Problem:
Provide an exact copy of the data, excluding the images.
----------------
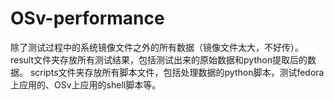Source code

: OSv-performance
===============

除了测试过程中的系统镜像文件之外的所有数据（镜像文件太大，不好传）。
result文件夹存放所有测试结果，包括测试出来的原始数据和python提取后的数据。
scripts文件夹存放所有脚本文件，包括处理数据的python脚本，测试fedora上应用的、OSv上应用的shell脚本等。

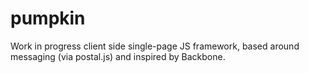 pumpkin
=======

Work in progress client side single-page JS framework, based around messaging (via postal.js) and inspired by Backbone.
----------------
Output for this task:
Source code

: OSv-performance
===============

除了测试过程中的系统镜像文件之外的所有数据（镜像文件太大，不好传）。
result文件夹存放所有测试结果，包括测试出来的原始数据和python提取后的数据。
scripts文件夹存放所有脚本文件，包括处理数据的python脚本，测试fedora上应用的、OSv上应用的shell脚本等。

 pumpkin
=======

Work in progress client side single-page JS framework, based around messaging (via postal.js) and inspired by Backbone.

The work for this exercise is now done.